El caso Adorni no es solo un problema judicial del jefe de Gabinete. En los últimos días se convirtió también en el catalizador de una interna que ya existía dentro de La Libertad Avanza y que tiene a Patricia Bullrich y Karina Milei como protagonistas. La senadora y jefa del bloque libertario en la Cámara alta viene construyendo desde las sesiones extraordinarias una agenda propia y un perfil político cada vez más visible, algo que en el entorno de la secretaria general de la Presidencia miran con creciente desconfianza. El escándalo patrimonial de Adorni le dio a Bullrich una oportunidad de diferenciarse —y la tomó.
Este miércoles, en declaraciones televisivas, Bullrich reclamó que Adorni adelante la presentación de su declaración jurada patrimonial, prevista por ley para el 31 de mayo. El argumento fue simple: si el jefe de Gabinete ya afirmó públicamente que puede justificar sus gastos y movimientos, no hay razón para esperar. La senadora fue directa: «Si ya tiene toda la información, no hay motivos para demorarlo. Ahora tiene que demostrarlo y cuanto antes lo haga, mejor para todos». Pero eso no fue todo. Según consignó La Nación, Bullrich ya le había transmitido al Presidente su posición más dura: que Adorni debería dar un paso al costado. Y que en la reunión de gabinete del viernes, con Milei de regreso de Los Ángeles, lo repetiría en su presencia.
«Patricia ya le dijo al Presidente lo que piensa y lo que cree que hay que hacer. El viernes lo va a repetir», anticiparon cerca de la senadora, según La Nación. Este medio intentó corroborar esa información con la ex ministra de Seguridad, que no respondió hasta el momento.
Menem sale a blindar a Adorni y a despejar su propio nombre
En ese contexto llegó la salida pública de Martín Menem. El presidente de la Cámara de Diputados respaldó a Adorni sin matices y denunció una «condena mediática» contra el jefe de Gabinete. «Los diputados de La Libertad Avanza estamos convencidos. Creemos en Manuel Adorni, por eso seguimos trabajando con él. A medida que pase el tiempo, se va a aclarar todo como corresponde», dijo en declaraciones a El Cronista Stream. Y fue más lejos: «Los medios están exacerbando hace dos meses el tema Adorni. Están pasando un montón de cosas buenas en la Argentina y no hablan de otro tema».

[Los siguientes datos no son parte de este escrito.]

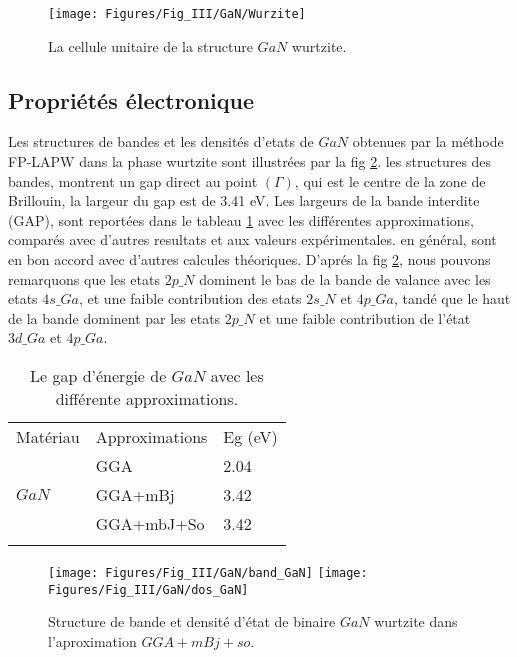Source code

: \begin{figure}
	\centering
	\texttt{[image: Figures/Fig\_III/GaN/Wurzite]}
	\caption{La cellule unitaire de la structure $ GaN $ wurtzite.}
	\label{fig:wurzite}
\end{figure}
\FloatBarrier

\subsection{Propriétés électronique}

Les structures de bandes et les densités d'etats de $ GaN $ obtenues par la méthode FP-LAPW dans la phase wurtzite sont illustrées par la fig \ref{fig:band_GaN}. les structures des bandes, montrent un gap direct au point $ (\Gamma) $, qui est le centre de la zone de Brillouin, la largeur du gap est de 3.41 eV. Les largeurs de  la bande interdite (GAP), sont reportées dans le tableau \ref{tab_GaN} avec les différentes approximations, comparés avec d'autres resultats et aux valeurs expérimentales. en général, sont en bon accord avec d'autres calcules théoriques. D'aprés la fig \ref{fig:band_GaN}, nous pouvons remarquons que les etats $ 2p\_N $ dominent le bas de la bande de valance avec les etats $ 4s\_Ga $, et une faible contribution des etats $ 2s\_N $ et $ 4p\_Ga $, tandé que le haut de la bande dominent par les etats $ 2p\_N $ et une faible contribution de l'état $ 3d\_Ga $ et $ 4p\_Ga $.

\begin{table}[h!]
	\centering
	\begin{tabular}{lll}
		\hline\noalign{\smallskip}
		Matériau & Approximations & Eg (eV)  \\
		\noalign{\smallskip}\hline\noalign{\smallskip}
		& GGA & 2.04 \\
		$ GaN $ & GGA+mBj & 3.42 \\
		& GGA+mbJ+So & 3.42 \\
		\noalign{\smallskip}\hline
	\end{tabular}
	\caption{Le gap d'énergie de $ GaN $ avec les  différente  approximations.}
	\label{tab_GaN}
\end{table}

\begin{figure}
	\centering
	\texttt{[image: Figures/Fig\_III/GaN/band\_GaN]}
	\texttt{[image: Figures/Fig\_III/GaN/dos\_GaN]}
	\caption{Structure de bande et densité d'état de binaire $ GaN $ wurtzite dans l'aproximation $ GGA+mBj+so $.}
	\label{fig:band_GaN}
\end{figure}
\FloatBarrier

La defensa llegó en un momento particular. Desde que se conoció que Karina Milei estuvo reunida el lunes varias horas en el despacho de Menem —sin Bornoroni, con Pareja y sin agenda oficial declarada—, el nombre del presidente de la Cámara circuló con fuerza como eventual reemplazo de Adorni. Menem lo sabía. Y su salida a defender al jefe de Gabinete fue también una forma de despejar ese rumor: quien aparece blindando al funcionario cuestionado difícilmente pueda ser señalado como su reemplazante. Al menos no todavía. En el entorno de Menem habían sido deliberadamente escuetos sobre los contenidos de aquella reunión con Karina, lo que amplificó todas las especulaciones. El blindaje público vino a poner un poco de orden en ese relato.

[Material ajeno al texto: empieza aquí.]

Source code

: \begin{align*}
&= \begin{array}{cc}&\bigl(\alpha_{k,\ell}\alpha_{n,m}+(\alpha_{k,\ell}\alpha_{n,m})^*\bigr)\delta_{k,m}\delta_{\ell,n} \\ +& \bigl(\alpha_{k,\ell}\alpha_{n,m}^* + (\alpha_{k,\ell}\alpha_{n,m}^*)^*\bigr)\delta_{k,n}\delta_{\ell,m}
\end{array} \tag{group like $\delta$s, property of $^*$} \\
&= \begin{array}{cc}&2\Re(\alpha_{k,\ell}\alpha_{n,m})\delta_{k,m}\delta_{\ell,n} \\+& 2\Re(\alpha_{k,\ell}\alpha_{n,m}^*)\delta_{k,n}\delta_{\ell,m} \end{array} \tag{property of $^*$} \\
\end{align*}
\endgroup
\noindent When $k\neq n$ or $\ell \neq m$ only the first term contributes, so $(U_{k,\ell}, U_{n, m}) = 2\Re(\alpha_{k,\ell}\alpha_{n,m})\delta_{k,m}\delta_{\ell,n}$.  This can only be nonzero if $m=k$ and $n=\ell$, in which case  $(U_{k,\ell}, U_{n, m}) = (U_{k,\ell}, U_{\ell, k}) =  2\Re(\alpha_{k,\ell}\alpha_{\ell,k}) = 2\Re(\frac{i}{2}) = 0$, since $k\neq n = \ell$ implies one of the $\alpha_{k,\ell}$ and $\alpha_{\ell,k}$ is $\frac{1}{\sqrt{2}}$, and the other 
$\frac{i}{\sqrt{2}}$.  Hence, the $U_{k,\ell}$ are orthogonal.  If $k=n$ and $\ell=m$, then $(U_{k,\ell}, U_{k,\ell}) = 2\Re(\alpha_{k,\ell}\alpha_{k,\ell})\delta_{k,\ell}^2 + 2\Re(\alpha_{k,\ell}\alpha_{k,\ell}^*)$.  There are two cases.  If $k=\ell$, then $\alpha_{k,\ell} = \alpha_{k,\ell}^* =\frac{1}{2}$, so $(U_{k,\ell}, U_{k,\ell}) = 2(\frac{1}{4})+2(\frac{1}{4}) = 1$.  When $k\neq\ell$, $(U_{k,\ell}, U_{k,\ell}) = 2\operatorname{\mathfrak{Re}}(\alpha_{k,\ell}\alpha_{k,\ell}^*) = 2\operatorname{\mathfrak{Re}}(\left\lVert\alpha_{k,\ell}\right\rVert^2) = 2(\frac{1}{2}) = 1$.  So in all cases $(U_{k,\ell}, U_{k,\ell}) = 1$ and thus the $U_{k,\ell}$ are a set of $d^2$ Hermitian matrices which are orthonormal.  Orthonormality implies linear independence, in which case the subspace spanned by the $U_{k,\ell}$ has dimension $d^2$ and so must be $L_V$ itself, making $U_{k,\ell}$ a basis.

Adorni, la excusa de una interna preexistente
La tensión entre Bullrich y Karina no nació con el escándalo patrimonial de Adorni. Viene de antes, de cuando la exministra de Seguridad empezó a construir una agenda propia tras las sesiones extraordinarias: viajes al exterior, reuniones con dirigentes del Partido Nacional de Uruguay, un abrazo afectuoso con Mauricio Macri en la cena de la Fundación Libertad —el expresidente que le transmitió a Milei su rechazo a la designación de Adorni como jefe de Gabinete, en su último encuentro en Olivos en noviembre pasado—. En el karinismo leen cada uno de esos movimientos. Y no los leen bien.

El caso Adorni le dio a esa interna un nuevo capítulo. Bullrich se posicionó como la voz crítica dentro del oficialismo en un momento en que Javier y Karina Milei se mantienen firmes en su apoyo al jefe de Gabinete —y en que el consenso generalizado en el Gobierno es que el Presidente no se desprenderá de Adorni, al menos por ahora—. La caída de entre siete y ocho puntos en la imagen del oficialismo desde que estalló la causa es el termómetro que todos miran, aunque nadie quiera ser el primero en decirlo en voz alta.
Mientras tanto, Milei viajó a Los Ángeles y será Karina quien quede a cargo de la política doméstica esos días. La semana que viene, la secretaria general viajará a San Juan para la reunión con «la mesa del cobre», junto a Diego Santilli —y según pudo saber La Pluma, la presencia de Adorni en ese viaje no está contemplada.